Romantic gardens can adapt to any location. In Australia, we have a wealth of flowering plants that can be incorporated into this style, and drifts of paper daisies would have to be one of my favourites. Sweeps of elegant kangaroo paws and a plethora of other foliage shapes and colours can all be found in our own backyards.
I think, too, that a romantic garden reminds us of our grandparents’ gardens, when landscaped gardens were unheard of and people just planted whatever they loved; an era of simple times and simple ideals.
Romantic gardens are for gardeners, not people who want a landscape. The difference is these gardens allow you to visit your local garden centre at any time of the year and grab just about anything that captures your eye. One way or another, you’ll be able to work it into your own little design.
A romantic garden is always evolving and changing and that’s perhaps what makes them so enduring — there is always something more to do in them and that’s just what real gardeners love. A romantic garden utilises plant material very carefully, the aim being to create soft lines, a restrained use of flower colour and masses of the many shades of green.
If you’re starting out, select a simple colour palette to work from. The simplest is to offset silver-grey foliage with green for year round interest. I would go for drifts of something like clipped native rosemary and sedum (a flowering, low-growing succulent) and then just layer your colours of pink flowering roses and blue salvia or drifts of pincushion and white waratah. Layering flower colour onto a backdrop of foliage colour and structure can be easily achieved with just a little forethought.
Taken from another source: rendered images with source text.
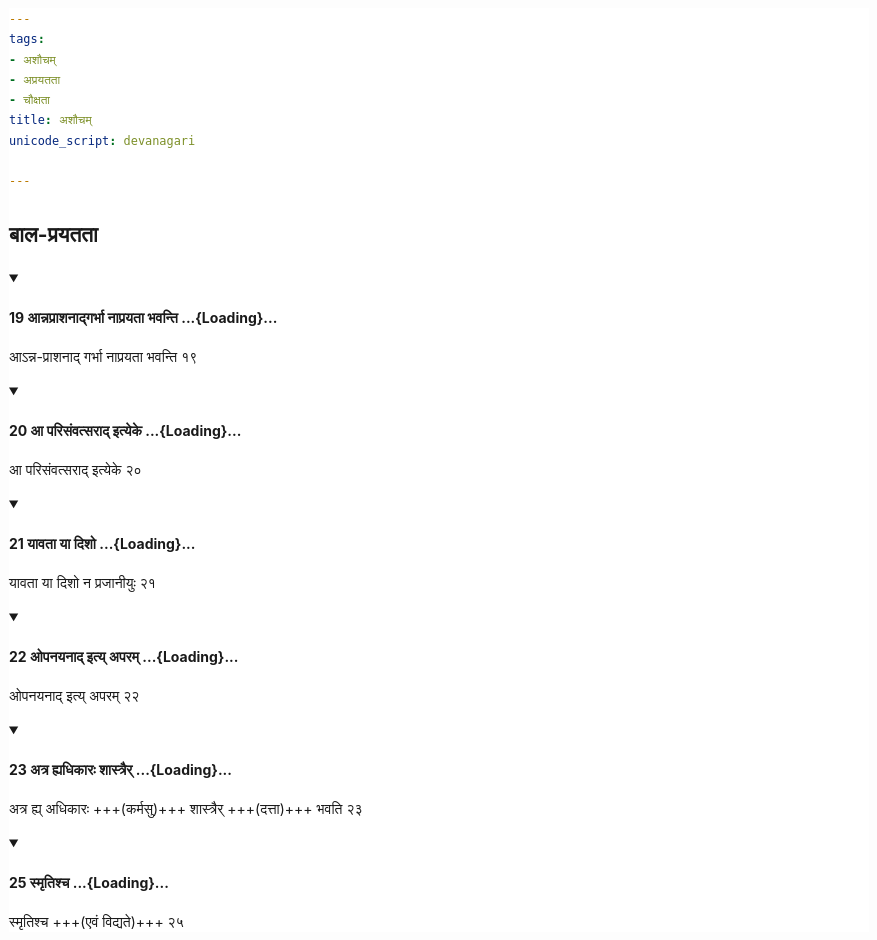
 ```yaml
---
tags:
- अशौचम्
- अप्रयतता
- चौक्षता
title: अशौचम्
unicode_script: devanagari

---
```

## बाल-प्रयतता
<div class="js_include" newlevelforh1="4" unfilled url="/vedAH_yajuH/taittirIyam/sUtram/ApastambaH/dharma-sUtram/vishvAsa-prastutiH/2/06/15/19_AnnaprAshanAdgarbhA_nAprayatA_bhavanti.md">
<details open><summary><h4>19 आन्नप्राशनाद्गर्भा नाप्रयता भवन्ति ...{Loading}...</h4></summary>

आऽन्न-प्राशनाद् गर्भा नाप्रयता भवन्ति १९
</details>
</div>
<div class="js_include" newlevelforh1="4" unfilled url="/vedAH_yajuH/taittirIyam/sUtram/ApastambaH/dharma-sUtram/vishvAsa-prastutiH/2/06/15/20_A_parisaMvatsarAd_ityeke.md">
<details open><summary><h4>20 आ परिसंवत्सराद् इत्येके ...{Loading}...</h4></summary>

आ परिसंवत्सराद् इत्येके २०
</details>
</div>
<div class="js_include" newlevelforh1="4" unfilled url="/vedAH_yajuH/taittirIyam/sUtram/ApastambaH/dharma-sUtram/vishvAsa-prastutiH/2/06/15/21_yAvatA_yA_disho.md">
<details open><summary><h4>21 यावता या दिशो ...{Loading}...</h4></summary>

यावता या दिशो न प्रजानीयुः २१
</details>
</div>
<div class="js_include" newlevelforh1="4" unfilled url="/vedAH_yajuH/taittirIyam/sUtram/ApastambaH/dharma-sUtram/vishvAsa-prastutiH/2/06/15/22_opanayanAd_ity_aparam.md">
<details open><summary><h4>22 ओपनयनाद् इत्य् अपरम् ...{Loading}...</h4></summary>

ओपनयनाद् इत्य् अपरम् २२
</details>
</div>
<div class="js_include" newlevelforh1="4" unfilled url="/vedAH_yajuH/taittirIyam/sUtram/ApastambaH/dharma-sUtram/vishvAsa-prastutiH/2/06/15/23_atra_hyadhikAraH_shAstrair.md">
<details open><summary><h4>23 अत्र ह्यधिकारः शास्त्रैर् ...{Loading}...</h4></summary>

अत्र ह्य् अधिकारः +++(कर्मसु)+++ शास्त्रैर् +++(दत्ता)+++ भवति २३
</details>
</div>
<div class="js_include" newlevelforh1="4" unfilled url="/vedAH_yajuH/taittirIyam/sUtram/ApastambaH/dharma-sUtram/vishvAsa-prastutiH/2/06/15/25_smRtishcha.md">
<details open><summary><h4>25 स्मृतिश्च ...{Loading}...</h4></summary>

स्मृतिश्च +++(एवं विद्यते)+++ २५
</details>
</div>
Hedges are our way of taming nature and, if you really aren’t that keen on too many rambling plantings, add some hedges for structure and form. The result will be instantaneous and the neighbours will think you’re a genius.
A romantic garden just has to have something in it that will self seed at random. My favourites are poppies and cosmos (a daisy-like annual), which both feature bright, bold flower heads, but I have found rocket to be absolutely brilliant. It produces nice little white flower sprays and, best of all, it’s edible. On that note, most herbs make a great addition to the garden, so always use some thyme or oregano somewhere for colour, foliage and flower interest.
If you really aren’t that good with your plants, perhaps you’ll need to get some professional help. I can put planting combinations together in my sleep, but for others the language of gardening is quite foreign and that’s where designers can really help you.
Romantic gardens are about passion, sensuality and the love of all things green. Throw out the sharp geometric lines and rectangular lawns and start planting a woodland or a meadow. Give me colour and texture by the bucketful and drown my senses in fragrances of lavender, rose and gardenia. Romantic gardens are for real garden lovers and lovers of real gardens.